老齢厚生年金の加給年金額等に関する次の記述のうち、正しいものはどれか。

(A)加給年金額に係る生計維持関係は、受給権者がその権利を取得した当時その者と生計を同じくする者であり、かつ厚生労働大臣が定める年収850万円(年間所得655万5千円)以上の収入を有すると認められない者であって、近い将来に年収が850万円(年間所得655万5千円)未満になると見込まれる者については、維持関係があるとは認定されない。

(B)老齢厚生年金及び障害厚生年金の受給権者の配偶者に対する加給年金額、老齢厚生年金の受給権者の子に対する加給年金額については、受給権者本人が68歳以降になっても、基礎年金の新規裁定者の改定率と同様の改定率によって改定する。

(C)老齢厚生年金の受給権者であって、大正15年4月2日以後から昭和41年4月1日以前生まれの者については、その者の配偶者が65歳に達したときに加給年金額が加算されなくなり、振替加算も行われない。

(D)老齢厚生年金に加算される子に係る加給年金額は、20歳に達する日前までに障害等級1級又は2級になった子がある場合には、当該子が20歳に達するまで支給される。
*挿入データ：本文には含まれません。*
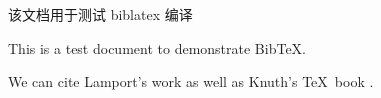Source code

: \documentclass[twoside]{article}
\begin{document}
该文档用于测试 biblatex 编译

This is a test document to demonstrate BibTeX.

We can cite Lamport's work \cite{lamport1986latex} as well as Knuth's \TeX~book \cite{knuth1986texbook}.




\end{document}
(E)老齢厚生年金と障害基礎年金を併給する者に老齢厚生年金の加給年金額の対象となる子がある場合に、その者に障害基礎年金の子の加算を行うときは、当該加算額に相当する部分について加給年金額の額を減額して支給停止する。



■解説

(A)誤り
法44条5項、令3条の5、平成6年11月9日庁保発第36号、平成6年11月9日庁文発第3235号
生計維持関係があると認められるのは、受給権者と生計を同じくしていた者であって厚生労働大臣の定める金額以上の収入を将来にわたって有すると認められる者以外のものその他これに準ずる者として厚生労働大臣が定める者とされている。
そして、生計維持認定対象者に係る収入に関する認定にあたっては、次のいずれかに該当する者は、厚生労働大臣の定める金額(年額850万円)以上の収入を将来にわたって有すると認められる者以外の者に該当するとされている。
1.前年の収入(前年の収入が確定しない場合にあっては、前々年の収入)が年額850万円未満であること
2.前年の所得(前年の所得が確定しない場合にあっては、前々年の所得)が年額655.5万円未満であること
3.一時的な所得があるときは、これを除いた後、上記1又は2に該当すること
4.上記1から3に該当しないが、定年退職等の事情により近い将来収入が年額850万円未満又は所得が年額655.5万円となると認められること
よって、問題文の場合は、生計維持関係が認定されることになり、「維持関係があるとは認定されない」とした問題文は誤りである。

(B)正解
法44条2項
加給年金額の改定に係る改定率は、年齢にかかわらず、基礎年金の新規裁定者に対する改定率(名目手取り賃金変動率)によって改定されることになっている。
よって、問題文は正解となる。
なお、加給年金額に上乗せして支給される特別加算額についても同様に名目手取り賃金変動率を基準として改定されることになっている。

(C)誤り
法44条4項、法附則14条1項(昭和60年5月1日法律第34号)
昭和61年4月1日施行の新法の適用を受ける老齢厚生年金の受給権者(原則として大正15年4月2日以後生まれの者)であれば、生年月日にかかわりなく、その受給権者の配偶者が受給する老齢基礎年金に振替加算が行われる。
なお、振替加算が行われる配偶者については、大正15年4月2日から昭和41年4月1日までに生まれた者であり、その配偶者自身が老齢厚生年金等(原則として被保険者期間が240月以上であるものに限る)の受給権を有していないことが要件となっている。
よって、問題文は誤りとなる。

(参考)
振替加算は受給権者及びその配偶者ともに、新法適用者である場合に行われることになっており、そのどちらかが旧法適用者である場合には、振替加算は行われず、厚生年金保険の老齢厚生年金等の受給権者に対する配偶者加給年額が引き続き加算されることになっている。

(D)誤り
法44条4項
老齢厚生年金に加算される子に係る加給年金額は、18歳に達した日以後最初の3月31日までに障害等級1級又は2級になった子がある場合には、減額事由に該当しない限り、当該子が20歳に達するまで支給される。(18歳の年度末後20歳になるまでに障害等級1級又は2級の障害者となった場合でも加給年金額は加算されない)
よって、「20歳に達する日前までに障害等級1級又は2級になった子がある場合」とした問題文は誤りである。

(E)誤り
法44条1項
老齢厚生年金と障害基礎年金を併給している場合に、障害基礎年金で子の加算が行われている場合(当該子について加算する額に相当する部分の全額につき支給を停止されているときを除く。)は、その間、老齢厚生年金では、当該子についての加給年金額は支給停止されることになっている。
よって、「当該加算額に相当する部分について加給年金額の額を減額して支給停止する」(障害基礎年金の子の加算が行われる場合は、老齢厚生年金の子に係る加給年金額は全額支給停止)とした問題文は誤りである。